Вопреки ожиданием убеждённых «ярлычников» Льюис отнюдь не является и ханжой. В одиннадцатом письме бес говорит о пошлых шутках, и мы понимаем, что автор не осуждает их сами по себе. Если шутка сказана ради веселья, что близко к радости, то не предосудительно ей прозвучать на сексуальную тему. Граница пошлости там, где целью шутки становится не юмор, а желание поговорить о плотском, разжечь похоть. Признаюсь, после первого прочтения этого письма я, отчаянный любитель пошлых шуток, ощутила, что совесть моя стала легче. Льюис в то время был для меня куда большим авторитетом, нежели сейчас.
В дружеской беседе (я надеюсь, что те мои собеседники, которые выдержали до этого момента, тоже помнят беседу как дружескую) обычно хочется говорить ещё и ещё, к примеру, о взглядах Льюиса на истинный и не истинный пацифизм, на межполовые отношения, на зависимость человека от мнения окружающих. Но так недолго и всю книгу зацитировать, а это лишит Вас радости самостоятельного знакомства с текстом. Да и Вам наверняка покажется в нём ценным совсем не то, что мне.
Потому скажу лишь, что книга не так однозначна, она противоречива, как любое явление этого мира.
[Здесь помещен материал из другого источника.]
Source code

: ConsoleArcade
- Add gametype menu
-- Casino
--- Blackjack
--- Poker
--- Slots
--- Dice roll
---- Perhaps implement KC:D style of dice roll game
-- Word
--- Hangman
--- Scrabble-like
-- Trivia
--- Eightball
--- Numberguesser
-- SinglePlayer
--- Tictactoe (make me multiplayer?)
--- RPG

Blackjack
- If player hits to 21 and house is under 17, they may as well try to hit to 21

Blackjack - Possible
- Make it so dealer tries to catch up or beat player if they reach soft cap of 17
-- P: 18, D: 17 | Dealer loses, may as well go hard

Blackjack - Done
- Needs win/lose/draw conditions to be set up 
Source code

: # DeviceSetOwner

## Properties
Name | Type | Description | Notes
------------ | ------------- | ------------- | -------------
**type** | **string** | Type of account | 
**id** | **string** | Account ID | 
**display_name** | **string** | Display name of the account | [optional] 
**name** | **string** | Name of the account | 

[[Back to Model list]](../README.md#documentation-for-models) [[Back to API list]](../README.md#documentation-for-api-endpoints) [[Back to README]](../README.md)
Я не предлагаю слепо следовать ей или отринуть возможные недостатки. К примеру, если призыв Льюиса к вере, что по сути личное дело каждого и путём может оказаться отнюдь не во тьму, не вызывает у меня глубокой неприязни, ибо идёт от сердца, то призыв его к церкви мне претит. Любую церковь я считаю институтом давно и безнадёжно себя дискредитировавшим. Мне претит отношение Льюиса к материализму. Но всё это не мешает мне, отделив тёплое от мягкого, получить удовольствие от прочтения и вынести для себя нечто ценное. Чего от всей души я желаю и Вам. Приятного прочтения.